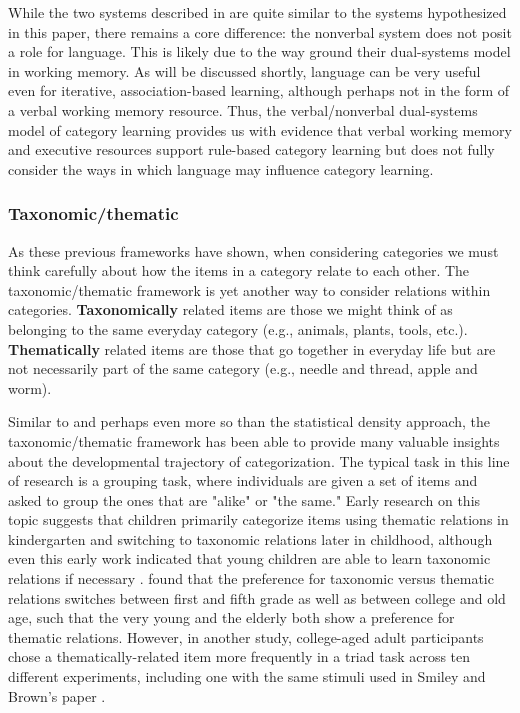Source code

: \documentclass[../dissertation.tex]{subfiles}
\begin{document}
	While the two systems described in \citet{Minda2010} are quite similar to the systems hypothesized in this paper, there remains a core difference: the nonverbal system does not posit a role for language. This is likely due to the way \citet{Minda2010} ground their dual-systems model in working memory. As will be discussed shortly, language can be very useful even for iterative, association-based learning, although perhaps not in the form of a verbal working memory resource. Thus, the verbal/nonverbal dual-systems model of category learning provides us with evidence that verbal working memory and executive resources support rule-based category learning but does not fully consider the ways in which language may influence category learning. 
	
\subsubsection{Taxonomic/thematic}
	As these previous frameworks have shown, when considering categories we must think carefully about how the items in a category relate to each other. The taxonomic/thematic framework is yet another way to consider relations within categories. \textbf{Taxonomically} related items are those we might think of as belonging to the same everyday category (e.g., animals, plants, tools, etc.). \textbf{Thematically} related items are those that go together in everyday life but are not necessarily part of the same category (e.g., needle and thread, apple and worm).  \par
	Similar to and perhaps even more so than the statistical density approach, the taxonomic/thematic framework has been able to provide many valuable insights about the developmental trajectory of categorization. The typical task in this line of research is a grouping task, where individuals are given a set of items and asked to group the ones that are "alike" or "the same." Early research on this topic suggests that children primarily categorize items using thematic relations in kindergarten and switching to taxonomic relations later in childhood, although even this early work indicated that young children are able to learn taxonomic relations if necessary \citep{vygotsky1962language,piaget1964early}. \citet{Smiley1979} found that the preference for taxonomic versus thematic relations switches between first and fifth grade as well as between college and old age, such that the very young and the elderly both show a preference for thematic relations. However, in another study, college-aged adult participants chose a thematically-related item more frequently in a triad task across ten different experiments, including one with the same stimuli used in Smiley and Brown's paper \citep{Lin2001}. \par
\end{document}
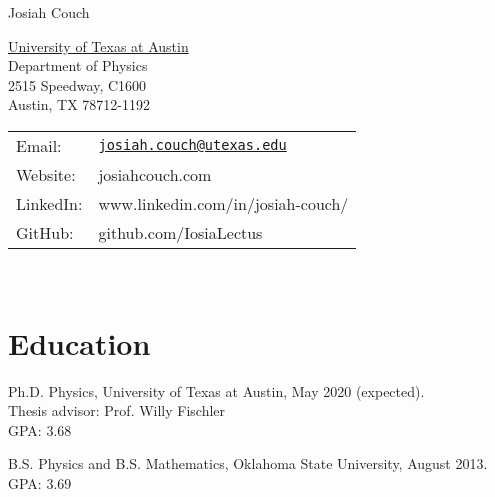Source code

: \documentclass[letterpaper]{article}
\def\name{Josiah Couch}
\renewenvironment{itemize}{
  \begin{list}{}{
    \setlength{\leftmargin}{1.5em}
  }
}{
  \end{list}
}
\begin{document}
{\huge \name}


\vspace{0.25in}

\begin{minipage}{0.45\linewidth}
  \href{}{University of Texas at Austin} \\
  Department of Physics \\
  2515 Speedway, C1600 \\
  Austin, TX 78712-1192
\end{minipage}
\begin{minipage}{0.45\linewidth}
  \begin{tabular}{ll}
    Email: & \href{mailto:josiah.couch@utexas.edu}{\tt josiah.couch@utexas.edu} \\
    Website: & josiahcouch.com \\
    LinkedIn: & www.linkedin.com/in/josiah-couch/ \\
    GitHub: & github.com/IosiaLectus
  \end{tabular}
\end{minipage}
\

\section*{Education}

\begin{itemize}

\item Ph.D. Physics, University of Texas at Austin, \hfill  May 2020 (expected).\\
  Thesis advisor: Prof. Willy Fischler\\
  GPA: 3.68
  
  
  \item B.S. Physics and B.S. Mathematics, Oklahoma State University, \hfill August 2013.\\
  GPA: 3.69

\end{itemize}
\end{document}
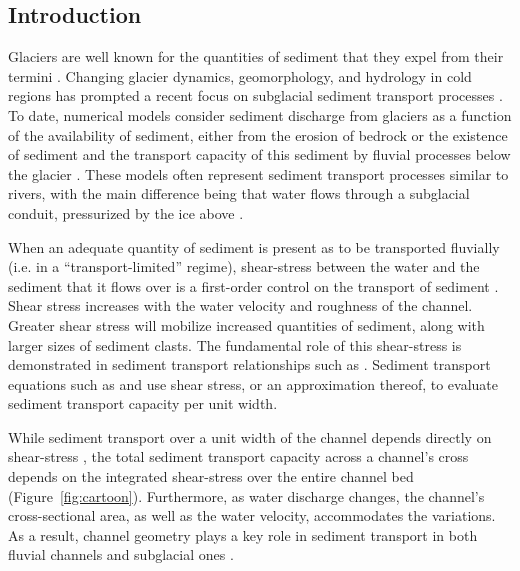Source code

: \documentclass[11pt]{article}
\begin{document}
        
        \begin{spacing}{1}
          \section{Introduction}
           
          Glaciers are well known for the quantities of sediment that they expel from their termini \citep{hallet1996}.
          Changing glacier dynamics, geomorphology, and hydrology in cold regions has prompted a recent focus on subglacial sediment transport processes \citep[e.g.][]{zhang2022}.
          To date, numerical models consider sediment discharge from glaciers as a function of the availability of sediment, either from the erosion of bedrock or the existence of sediment and the transport capacity of this sediment by fluvial processes below the glacier \citep{creyts2013,brinkerhoff2017,beaud2018,delaney2019}.
          These models often represent sediment transport processes similar to rivers, with the main difference being that water flows through a subglacial conduit, pressurized by the ice above \citep{rothlisberger1972}.
        
          When an adequate quantity of sediment is present as to be transported fluvially (i.e. in a ``transport-limited'' regime), shear-stress between the water and the sediment that it flows over is a first-order control on the transport of sediment \citep{shields1936}.
          Shear stress increases with the water velocity and roughness of the channel.
          Greater shear stress will mobilize increased quantities of sediment, along with larger sizes of sediment clasts.
          The fundamental role of this shear-stress is demonstrated in sediment transport relationships such as \citet{shields1936}.
          Sediment transport equations such as \citet{meyer1948}  and \citet{engelund1967} use shear stress, or an approximation thereof, to evaluate sediment transport capacity per unit width.
        
          While sediment transport over a unit width of the channel depends directly on shear-stress \citep[e.g.][]{meyer1948}, the total sediment transport capacity across a channel's cross depends on the integrated shear-stress over the entire channel bed (Figure~\ref{fig:cartoon}).
          Furthermore, as water discharge changes, the channel's cross-sectional area, as well as the water velocity, accommodates the variations.
          As a result, channel geometry plays a key role in sediment transport in both fluvial channels and subglacial ones \citep[e.g.][]{church2006,delaney2019}.
          

\end{spacing}
\end{document}
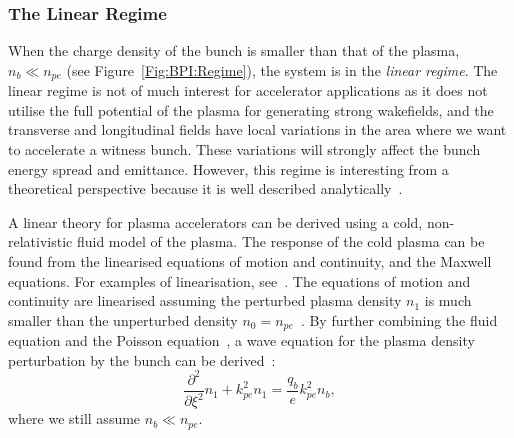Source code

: \subsubsection{The Linear Regime}
\label{Int:BPI:Lin}

When the charge density of the bunch is smaller than that of the plasma, $n_{b} \ll n_{pe}$ (see Figure~\ref{Fig:BPI:Regime}), the system is in the \textit{linear regime}.
The linear regime is not of much interest for accelerator applications as it does not utilise the full potential of the plasma for generating strong wakefields, and the transverse and longitudinal fields have local variations in the area where we want to accelerate a witness bunch.
These variations will strongly affect the bunch energy spread and emittance.
However, this regime is interesting from a theoretical perspective because it is well described analytically~\cite{muggli:2017}.

A linear theory for plasma accelerators can be derived using a cold, non-relativistic fluid model of the plasma.
The response of the cold plasma can be found from the linearised equations of motion and continuity, and the Maxwell equations. For examples of linearisation, see~\cite{pecseli:2012,chen:1974}.
The equations of motion and continuity are linearised assuming the perturbed plasma density $n_{1}$ is much smaller than the unperturbed density $n_{0} = n_{pe}$~\cite{chen:1987}.
By further combining the fluid equation and the Poisson equation~\cite{katsouleas:1987}, a wave equation for the plasma density perturbation by the bunch can be derived~\cite{chen:1987,muggli:2017}:
\begin{equation}
    \frac{\partial^{2}}{\partial\xi^{2}}n_{1} + k_{pe}^{2}n_{1} = \frac{q_{b}}{e}k_{pe}^{2}n_{b}, \label{EQ:BeamPlasmaWF}
\end{equation}
where we still assume $n_{b} \ll n_{pe}$.

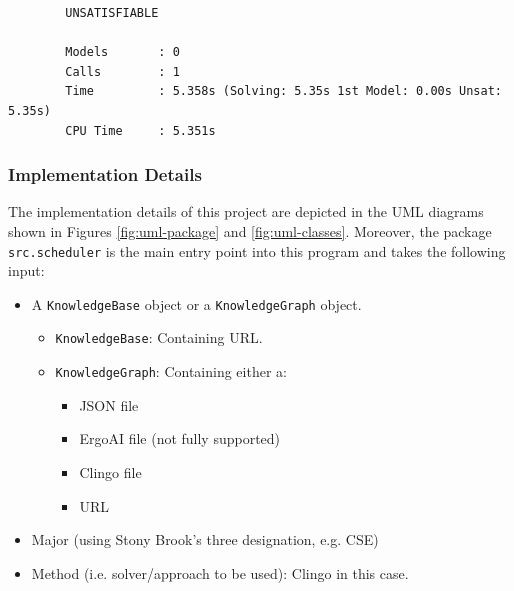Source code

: \documentclass[12pt]{article}
\begin{document}
    \begin{verbatim}
        UNSATISFIABLE
        
        Models       : 0
        Calls        : 1
        Time         : 5.358s (Solving: 5.35s 1st Model: 0.00s Unsat: 5.35s)
        CPU Time     : 5.351s
    \end{verbatim}

    
    

    \subsubsection{Implementation Details}
    \label{subsubsec:implementation}

    
    The implementation details of this project are depicted in the UML diagrams shown in Figures \ref{fig:uml-package} and \ref{fig:uml-classes}. Moreover, the package {\tt{src.scheduler}} is the main entry point into this program and takes the following input:

    \begin{itemize}
        \item A {\tt{KnowledgeBase}} object or a  {\tt{KnowledgeGraph}} object.
        \begin{itemize}
            \item {\tt{KnowledgeBase}}: Containing URL.
            \item {\tt{KnowledgeGraph}}: Containing either a:
            \begin{itemize}
                \item JSON file
                \item ErgoAI file (not fully supported)
                \item Clingo file
                \item URL
            \end{itemize}
        \end{itemize}
        \item Major (using Stony Brook's three designation, e.g. CSE)
        \item Method (i.e. solver/approach to be used): Clingo in this case.
    \end{itemize}
\end{document}
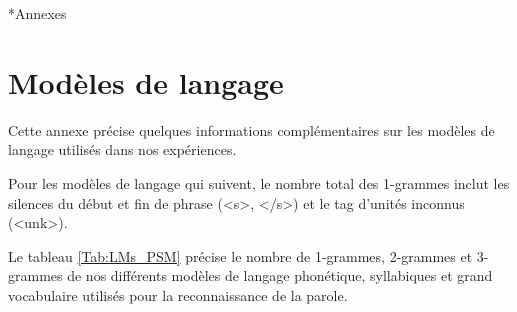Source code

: \documentclass{style/these}
\begin{document}
\begin{part}*{Annexes}


\appendix
\chapter{Modèles de langage}
\renewcommand{\rightmark}{Modèles de langage}
\renewcommand{\leftmark}{Annexe A}


Cette annexe précise quelques informations complémentaires sur les modèles de langage utilisés dans nos expériences. 

Pour les modèles de langage qui suivent, le nombre total des 1-grammes inclut les silences du début et fin de phrase (<s>, </s>) et le tag d'unités inconnus (<unk>).

Le tableau \ref{Tab:LMs_PSM} précise le nombre de 1-grammes, 2-grammes et 3-grammes de nos différents modèles de langage phonétique, syllabiques et grand vocabulaire utilisés pour la reconnaissance de la parole. 


\end{part}
\end{document}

* **YOUR ASSIGNMENT**
Look through the listing above and copy each line with the word "langage" in it.

* **ANSWER FOR THE TASK**
\chapter{Modèles de langage}
\renewcommand{\rightmark}{Modèles de langage}
Cette annexe précise quelques informations complémentaires sur les modèles de langage utilisés dans nos expériences. 
Pour les modèles de langage qui suivent, le nombre total des 1-grammes inclut les silences du début et fin de phrase (<s>, </s>) et le tag d'unités inconnus (<unk>).
Le tableau \ref{Tab:LMs_PSM} précise le nombre de 1-grammes, 2-grammes et 3-grammes de nos différents modèles de langage phonétique, syllabiques et grand vocabulaire utilisés pour la reconnaissance de la parole. 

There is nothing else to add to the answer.